Factory-built housing is the largest source of unsubsidized affordable housing in the United States, but the production of homes built in factories has fallen from more than fifty percent of single-family housing starts in the mid-1970s to under ten percent today. This is surprising, given the myriad advantages of factory production -- the economies of scale, increased production capacity, more consistent quality control, and more efficient use of resources -- and given that the US is experiencing what government officials refer to as a "housing affordability crisis" (Maxine Waters 2023). Affordable housing is where factory-built housing has the comparative advantage. Larger, higher-end homes offer site-built developers higher profit margins and the ability to spread fixed costs, but factories can profitably build small. The average factory-built home is around half the size of the average site-built home, and approximately half the price per square foot. The disappearance of homes built in factories hence has a disproportionate effect on low-income homeowners and renters, and an impact on long-term economic growth and inequality.
This dissertation explores the economic and social phenomena that might explain the decades-long stagnation of factory-built housing at ten percent of housing starts, many of which involve finance. Housing and finance are inextricably linked. For all but the wealthiest, buying a home requires financing, and a home is usually the most expensive thing a household owns. Housing is especially important for households in the bottom half of the wealth distribution -- those households most likely to be considering factory-built homes. Real estate constitutes more than half of their aggregate portfolio holdings.

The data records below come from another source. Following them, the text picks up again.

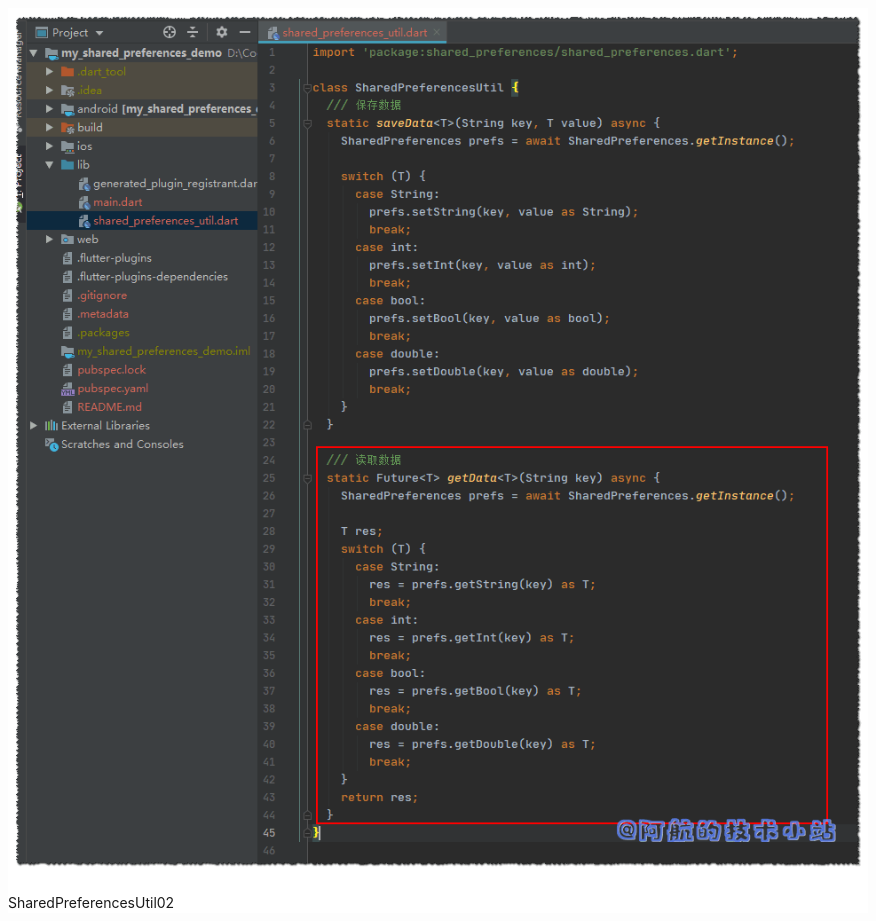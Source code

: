 ![Flutter 数据存储 SharedPreferences](images/SharedPreferencesUtil02.png)

<figcaption>

SharedPreferencesUtil02

</figcaption>

</figure>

In Chapter 1, I place the starter home, and then the manufactured home in particular, in historical context. I discuss the various rounds of federal involvement in housing finance, and the subsequent dominance of a loan product that is distinctly American: the 30-year, fixed rate mortgage. I survey the relevant research on housing affordability and the construction shortage, and update previous studies to show the growing deficit in entry-level housing supply. I detail the rise and fall of factory-built housing in the US, and the disproportionate effect on renters and low-income homeowners. I review the grocery list of common explanations for the disappearance of manufactured homes; I use new data to refute some arguments, and propose others. I show that Home Mortgage Disclosure Act (HMDA) data are not representative of the universe of manufactured home loans -- that the actual number of manufactured home loans in a given year and state can be over 50 percent greater than the number of reported HMDA loans, with primarily chattel loans going unreported.
In Chapter 2, I focus on inventory financing, and the vertical relationships between manufacturers, lenders, and retailers. Using publicly claimed security interests and the movement reported on oversize trip permits, I follow each manufactured home in Texas from factory to dealership to buyer, as it transforms from finished goods to wholesale collateral to consumer collateral, to show that the restriction in factory-built housing supply is consistent with market foreclosure. Upstream manufacturers extend "floor plan" financing to downstream retailers buying homes for their lots, and restrict output in the downstream market. Floor plan financing acts as the vertical restraint a manufacturer needs, during two decades of a growing housing shortage, to distort competition closer to the inefficient monopoly outcome.
In Chapter 3, I detail the manufactured housing data gathered and merged for this dissertation, and place it within the relevant regulation and wider context. I discuss the potential problems with each data source, and my solutions.